Unless some people start doing some fancy explaining, we will shackle our companies while looking to Norway, and ignoring its special qualities (like a total population that is less than the city I live in)! Either company are engines of success as created by its founders, the markets demands, its ability to compete, and its employees efforts, or it’s just a tap to some economic maple tree for some socialist system of wealth redistribution. Already around the world fancy lawyers are sitting there trying to figure out how to put such things in place in their country. Not many people are opposing them as they think what they say will happen sounds so great. Perhaps its time that we start saying that these fantasies are not coming true. That these results promised are not what we are getting and demand either the results promised, or start refusing such solutions as our new direction.

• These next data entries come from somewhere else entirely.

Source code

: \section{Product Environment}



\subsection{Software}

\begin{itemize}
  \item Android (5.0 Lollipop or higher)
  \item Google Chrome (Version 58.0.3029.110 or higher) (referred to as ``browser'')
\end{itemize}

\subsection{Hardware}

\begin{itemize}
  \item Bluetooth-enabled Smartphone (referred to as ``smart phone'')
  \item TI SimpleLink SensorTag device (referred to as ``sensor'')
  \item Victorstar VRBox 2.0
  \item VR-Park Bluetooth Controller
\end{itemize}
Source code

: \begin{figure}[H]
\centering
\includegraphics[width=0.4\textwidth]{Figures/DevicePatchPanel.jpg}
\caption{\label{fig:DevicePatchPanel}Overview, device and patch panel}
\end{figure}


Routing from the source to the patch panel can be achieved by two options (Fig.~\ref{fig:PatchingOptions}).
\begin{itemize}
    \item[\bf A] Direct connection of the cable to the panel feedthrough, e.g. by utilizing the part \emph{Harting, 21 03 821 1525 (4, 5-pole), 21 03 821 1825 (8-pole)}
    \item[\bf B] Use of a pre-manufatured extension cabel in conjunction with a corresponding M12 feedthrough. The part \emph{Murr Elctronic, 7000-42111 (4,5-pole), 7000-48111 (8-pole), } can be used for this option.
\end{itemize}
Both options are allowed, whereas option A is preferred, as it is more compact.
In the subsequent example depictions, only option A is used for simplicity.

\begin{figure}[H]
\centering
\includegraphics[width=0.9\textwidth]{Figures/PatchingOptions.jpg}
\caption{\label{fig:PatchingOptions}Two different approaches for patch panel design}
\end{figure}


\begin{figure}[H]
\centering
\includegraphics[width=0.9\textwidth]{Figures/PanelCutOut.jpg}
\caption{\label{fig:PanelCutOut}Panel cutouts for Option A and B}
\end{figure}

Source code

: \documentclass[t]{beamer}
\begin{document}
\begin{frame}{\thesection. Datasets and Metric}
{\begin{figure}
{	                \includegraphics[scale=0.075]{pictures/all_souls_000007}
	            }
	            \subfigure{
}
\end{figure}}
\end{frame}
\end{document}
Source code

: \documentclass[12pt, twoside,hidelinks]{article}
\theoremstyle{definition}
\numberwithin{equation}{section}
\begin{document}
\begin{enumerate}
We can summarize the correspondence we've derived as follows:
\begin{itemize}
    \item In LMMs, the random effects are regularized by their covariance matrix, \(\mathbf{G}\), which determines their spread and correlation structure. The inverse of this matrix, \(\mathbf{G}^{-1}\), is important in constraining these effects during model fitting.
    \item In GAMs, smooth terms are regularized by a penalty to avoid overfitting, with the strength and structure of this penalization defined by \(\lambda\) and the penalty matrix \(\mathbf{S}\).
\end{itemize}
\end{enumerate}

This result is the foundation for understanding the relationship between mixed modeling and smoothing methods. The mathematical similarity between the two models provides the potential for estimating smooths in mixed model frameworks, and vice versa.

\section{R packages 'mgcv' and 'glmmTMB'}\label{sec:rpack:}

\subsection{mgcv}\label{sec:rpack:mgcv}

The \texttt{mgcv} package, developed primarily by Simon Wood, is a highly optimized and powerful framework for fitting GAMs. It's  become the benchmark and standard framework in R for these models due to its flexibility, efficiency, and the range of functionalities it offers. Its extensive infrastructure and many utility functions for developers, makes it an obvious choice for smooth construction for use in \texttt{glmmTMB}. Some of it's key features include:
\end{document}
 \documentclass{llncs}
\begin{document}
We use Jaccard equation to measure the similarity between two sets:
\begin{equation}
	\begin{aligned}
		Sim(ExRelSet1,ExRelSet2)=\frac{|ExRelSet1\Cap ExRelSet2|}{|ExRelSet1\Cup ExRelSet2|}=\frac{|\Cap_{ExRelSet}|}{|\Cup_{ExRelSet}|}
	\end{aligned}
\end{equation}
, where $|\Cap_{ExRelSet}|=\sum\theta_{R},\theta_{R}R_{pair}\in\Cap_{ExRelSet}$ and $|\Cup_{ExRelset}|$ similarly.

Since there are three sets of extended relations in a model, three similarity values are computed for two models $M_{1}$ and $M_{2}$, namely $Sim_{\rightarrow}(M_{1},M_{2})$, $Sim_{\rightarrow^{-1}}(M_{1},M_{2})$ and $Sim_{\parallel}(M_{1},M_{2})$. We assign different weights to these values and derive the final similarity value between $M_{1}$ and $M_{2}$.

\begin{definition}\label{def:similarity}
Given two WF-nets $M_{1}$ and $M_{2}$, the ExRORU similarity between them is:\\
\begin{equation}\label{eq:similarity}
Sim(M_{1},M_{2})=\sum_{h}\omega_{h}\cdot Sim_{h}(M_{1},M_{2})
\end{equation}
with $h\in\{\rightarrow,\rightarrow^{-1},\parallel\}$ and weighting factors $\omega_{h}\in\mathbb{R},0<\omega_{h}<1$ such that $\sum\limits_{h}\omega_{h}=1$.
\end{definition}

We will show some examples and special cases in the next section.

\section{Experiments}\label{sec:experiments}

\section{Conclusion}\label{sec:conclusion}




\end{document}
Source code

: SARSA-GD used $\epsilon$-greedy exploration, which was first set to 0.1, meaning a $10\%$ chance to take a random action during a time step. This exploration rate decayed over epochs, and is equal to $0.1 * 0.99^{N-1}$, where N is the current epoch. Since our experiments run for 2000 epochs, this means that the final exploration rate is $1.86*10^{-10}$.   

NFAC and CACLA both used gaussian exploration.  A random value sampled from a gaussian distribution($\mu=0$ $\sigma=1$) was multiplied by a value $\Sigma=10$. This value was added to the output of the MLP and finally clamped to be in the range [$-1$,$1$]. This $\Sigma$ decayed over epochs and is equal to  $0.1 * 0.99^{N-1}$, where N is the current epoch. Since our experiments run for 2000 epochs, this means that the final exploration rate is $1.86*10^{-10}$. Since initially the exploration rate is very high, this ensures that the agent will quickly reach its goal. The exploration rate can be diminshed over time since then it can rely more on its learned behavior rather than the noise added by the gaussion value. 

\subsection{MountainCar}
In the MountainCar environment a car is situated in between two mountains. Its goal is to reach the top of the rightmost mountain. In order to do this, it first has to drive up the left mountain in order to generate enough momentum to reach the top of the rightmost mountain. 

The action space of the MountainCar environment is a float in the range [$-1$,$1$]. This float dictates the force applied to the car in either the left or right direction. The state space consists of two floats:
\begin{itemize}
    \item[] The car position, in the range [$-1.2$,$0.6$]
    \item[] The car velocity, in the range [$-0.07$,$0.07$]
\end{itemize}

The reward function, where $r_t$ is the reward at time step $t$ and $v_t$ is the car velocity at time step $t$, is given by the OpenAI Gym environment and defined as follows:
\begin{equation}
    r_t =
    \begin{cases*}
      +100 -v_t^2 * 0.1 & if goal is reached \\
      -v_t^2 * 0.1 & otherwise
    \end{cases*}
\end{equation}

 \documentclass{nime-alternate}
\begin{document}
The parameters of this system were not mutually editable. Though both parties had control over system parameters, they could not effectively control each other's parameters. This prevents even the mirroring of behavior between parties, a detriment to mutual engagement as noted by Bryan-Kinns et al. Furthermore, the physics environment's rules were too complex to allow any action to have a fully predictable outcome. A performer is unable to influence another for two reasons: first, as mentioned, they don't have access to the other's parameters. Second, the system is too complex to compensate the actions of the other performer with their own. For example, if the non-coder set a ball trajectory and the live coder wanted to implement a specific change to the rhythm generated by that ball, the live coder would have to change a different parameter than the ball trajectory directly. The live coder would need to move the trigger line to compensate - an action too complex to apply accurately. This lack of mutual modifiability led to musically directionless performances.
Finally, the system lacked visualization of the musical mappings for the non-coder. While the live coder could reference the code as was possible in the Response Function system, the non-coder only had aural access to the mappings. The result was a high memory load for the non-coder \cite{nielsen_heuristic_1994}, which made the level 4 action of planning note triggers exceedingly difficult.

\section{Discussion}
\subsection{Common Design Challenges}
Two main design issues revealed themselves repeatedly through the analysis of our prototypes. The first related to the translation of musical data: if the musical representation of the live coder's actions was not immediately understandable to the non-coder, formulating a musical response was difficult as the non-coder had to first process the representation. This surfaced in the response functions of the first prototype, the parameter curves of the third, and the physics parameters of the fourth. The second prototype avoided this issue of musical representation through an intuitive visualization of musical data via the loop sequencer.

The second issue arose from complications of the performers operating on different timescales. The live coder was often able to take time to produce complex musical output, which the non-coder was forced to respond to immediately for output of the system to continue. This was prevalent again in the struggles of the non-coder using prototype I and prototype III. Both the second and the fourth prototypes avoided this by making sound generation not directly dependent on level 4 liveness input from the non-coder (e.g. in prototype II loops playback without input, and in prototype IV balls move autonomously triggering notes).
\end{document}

We are playing a serious economic game here. To think our position is safe because its safe now and that represents always is not a real way to look at reality. When your king of the hill, you cant hobble yourself and expect to remain standing on the top of that hill. When we fall from that peak, the power, control, and choices that let us hobble ourselves will no longer be a choices of luxury. We will realize that this is something we can’t afford, and we will also realize that we will not be able to just climb back up on top. That we will have to hope that our children or grandchildren will be in a position to climb up again, though if we still continue to raise them this way, their lack of lofty living is a forgone conclusion.

Forcing companies to run races against competitors that are not forced to carry weights is training to lose. It’s always their answer while claiming to win. Perhaps now is a good time to see that they are more interested in power than in doing well, and being queen of a broken land is to them better than not being queen in a whole and productive nation.

So for them, it seems they prefer to rule in hell (of their creation and our tacit support), than serve in a heaven that they have to share power in.